Rawls does not give a clear account of what principle of justice should be chosen, but he did talk about the principles which shouldn’t be chosen. 

  • Rawls argues that we would not choose the principle of utilitarianism. He says, that we would support individual rights and would not want the majority to tyrannize the minority. We would have a system of equal rights and hence would choose a principle of equal basic liberty. 

What principle would be chosen to govern social and economic inequality?

  • Rawls says, to answer this, we need to first agree for equal distribution of wealth and income. This, Rawls says, can be done by agreeing to the qualified principle of equality. Rawls called this principle as the “difference principle”.

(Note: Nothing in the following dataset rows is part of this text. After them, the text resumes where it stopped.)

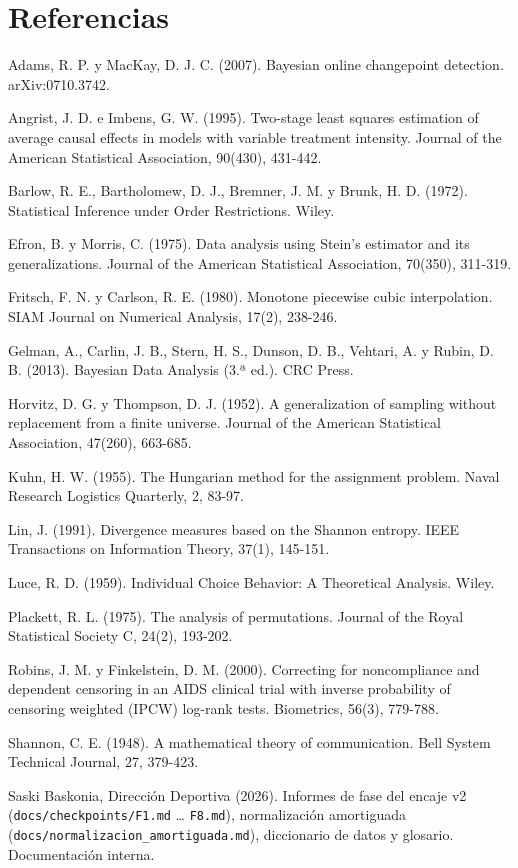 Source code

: \documentclass[10pt,a4paper]{article}
\begin{document}
\section*{Referencias}
\begin{enumerate}[label={[\arabic*]}]
  \item Adams, R. P. y MacKay, D. J. C. (2007). Bayesian online changepoint detection. arXiv:0710.3742.
  \item Angrist, J. D. e Imbens, G. W. (1995). Two-stage least squares estimation of average causal effects in models with variable treatment intensity. Journal of the American Statistical Association, 90(430), 431-442.
  \item Barlow, R. E., Bartholomew, D. J., Bremner, J. M. y Brunk, H. D. (1972). Statistical Inference under Order Restrictions. Wiley.
  \item Efron, B. y Morris, C. (1975). Data analysis using Stein's estimator and its generalizations. Journal of the American Statistical Association, 70(350), 311-319.
  \item Fritsch, F. N. y Carlson, R. E. (1980). Monotone piecewise cubic interpolation. SIAM Journal on Numerical Analysis, 17(2), 238-246.
  \item Gelman, A., Carlin, J. B., Stern, H. S., Dunson, D. B., Vehtari, A. y Rubin, D. B. (2013). Bayesian Data Analysis (3.ª ed.). CRC Press.
  \item Horvitz, D. G. y Thompson, D. J. (1952). A generalization of sampling without replacement from a finite universe. Journal of the American Statistical Association, 47(260), 663-685.
  \item Kuhn, H. W. (1955). The Hungarian method for the assignment problem. Naval Research Logistics Quarterly, 2, 83-97.
  \item Lin, J. (1991). Divergence measures based on the Shannon entropy. IEEE Transactions on Information Theory, 37(1), 145-151.
  \item Luce, R. D. (1959). Individual Choice Behavior: A Theoretical Analysis. Wiley.
  \item Plackett, R. L. (1975). The analysis of permutations. Journal of the Royal Statistical Society C, 24(2), 193-202.
  \item Robins, J. M. y Finkelstein, D. M. (2000). Correcting for noncompliance and dependent censoring in an AIDS clinical trial with inverse probability of censoring weighted (IPCW) log-rank tests. Biometrics, 56(3), 779-788.
  \item Shannon, C. E. (1948). A mathematical theory of communication. Bell System Technical Journal, 27, 379-423.
  \item Saski Baskonia, Dirección Deportiva (2026). Informes de fase del encaje v2 (\texttt{docs/\allowbreak{}checkpoints/\allowbreak{}F1.md} \ldots{} \texttt{F8.md}), normalización amortiguada (\texttt{docs/\allowbreak{}normalizacion\_amortiguada.md}), diccionario de datos y glosario. Documentación interna.
\end{enumerate}
\end{document}
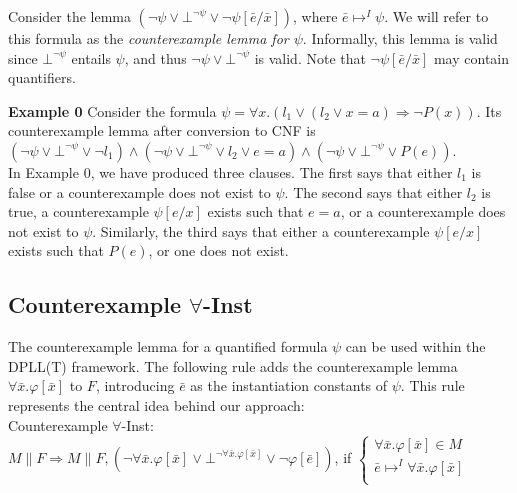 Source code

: \documentclass{llncs}
\begin{document}
Consider the lemma $( \neg \psi \vee \bot^{\neg \psi} \vee \neg \psi[\bar{e}/\bar{x}])$, where $\bar{e} \mapsto^I \psi$.
We will refer to this formula as the \emph{counterexample lemma for $\psi$}.
Informally, this lemma is valid since $\bot^{\neg \psi}$ entails $\psi$, and thus $\neg \psi \vee \bot^{\neg \psi}$ is valid.
Note that $\neg \psi[\bar{e}/\bar{x}]$ may contain quantifiers.

{\bf Example 0}
Consider the formula $\psi = \forall x. ( l_1 \vee ( l_2 \vee x = a ) \Rightarrow \neg P( x ) )$.
Its counterexample lemma after conversion to CNF is $( \neg \psi \vee \bot^{\neg \psi} \vee \neg l_1 ) \wedge ( \neg \psi \vee \bot^{\neg \psi} \vee l_2 \vee e = a ) \wedge ( \neg \psi \vee \bot^{\neg \psi} \vee P( e ) ) $. \\

In Example 0, we have produced three clauses.
The first says that either $l_1$ is false or a counterexample does not exist to $\psi$.
The second says that either $l_2$ is true, a counterexample $\psi[e/x]$ exists such that $e = a$, or a counterexample does not exist to $\psi$. 
Similarly, the third says that either a counterexample $\psi[e/x]$ exists such that $P( e )$, or one does not exist.

\subsection{Counterexample $\forall$-Inst}

The counterexample lemma for a quantified formula $\psi$ can be used within the DPLL(T) framework.
The following rule adds the counterexample lemma $\forall \bar{x}. \varphi[ \bar{ x } ]$ to $F$, introducing $\bar{e}$ as the instantiation constants of $\psi$.
This rule represents the central idea behind our approach: \\

\noindent Counterexample $\forall$-Inst: \\

$M \parallel F \Longrightarrow M \parallel F, (\neg \forall \bar{x}. \varphi[ \bar{x} ] \vee \bot^{\neg \forall \bar{x}. \varphi[ \bar{x} ]} \vee \neg \varphi[ \bar{ e } ])$, if   
$\begin{cases}
  \forall \bar{x}. \varphi[ \bar{ x } ] \in M \\
  \bar{ e } \mapsto^I \forall \bar{x}. \varphi[ \bar{ x } ] \\
\end{cases}$ \\
\end{document}
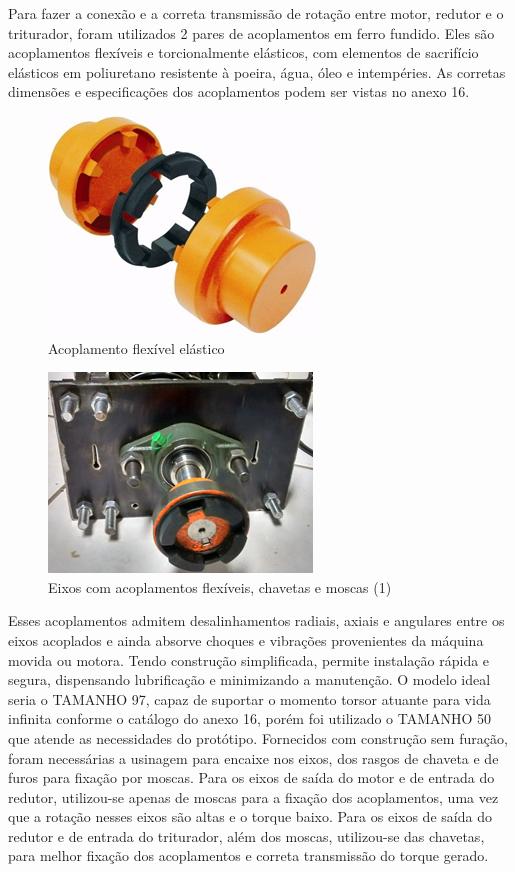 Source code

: Para fazer a conexão e a correta transmissão de rotação entre motor, redutor e o triturador, foram utilizados 2 pares de acoplamentos em ferro fundido. Eles são acoplamentos flexíveis e torcionalmente elásticos, com elementos de sacrifício elásticos em poliuretano resistente à poeira, água, óleo e intempéries. As corretas dimensões e especificações dos acoplamentos podem ser vistas no anexo 16.

\begin{figure}[!h]
	\centering
		\includegraphics[scale=0.6]{figuras/estrutura/17.png}
	\caption{Acoplamento flexível elástico}
\end{figure}

\begin{figure}[!h]
	\centering
		\includegraphics[scale=0.6]{figuras/estrutura/18(1).png}
	\caption{Eixos com acoplamentos flexíveis, chavetas e moscas (1)}
\end{figure}

Esses acoplamentos admitem desalinhamentos radiais, axiais e angulares entre os eixos acoplados e ainda absorve choques e vibrações provenientes da máquina movida ou motora. Tendo construção simplificada, permite instalação rápida e segura, dispensando lubrificação e minimizando a manutenção. O modelo ideal seria o TAMANHO 97, capaz de suportar o momento torsor atuante para vida infinita conforme o catálogo do anexo 16, porém foi utilizado o TAMANHO 50 que atende as necessidades do protótipo. Fornecidos com construção sem furação, foram necessárias a usinagem para encaixe nos eixos, dos rasgos de chaveta e de furos  para fixação por moscas. Para os eixos de saída do motor e de entrada do redutor, utilizou-se apenas de moscas para a fixação dos acoplamentos, uma vez que a rotação nesses eixos são altas e o torque baixo. Para os eixos de saída do redutor e de entrada do triturador, além dos moscas, utilizou-se das chavetas, para melhor fixação dos acoplamentos e correta transmissão do torque gerado.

Difference principle is based on the idea of distribution. It says that only those inequalities would be considered which are for the benefit of the least well-off. Therefore, all inequalities would not be rejected. If inequality works for the benefit of those who are at the bottom of society then, it should be accepted. 

Rawls Difference Principle in comparison to other rival theories 

According to Rawls, the distribution of income and wealth should not be based upon arbitrary factors which are not in control of an individual. Rather, it should be based upon factors which their own credit. For this Rawls criticised some rival theories. We will consider a common example of a race to understand the difference between all the systems. 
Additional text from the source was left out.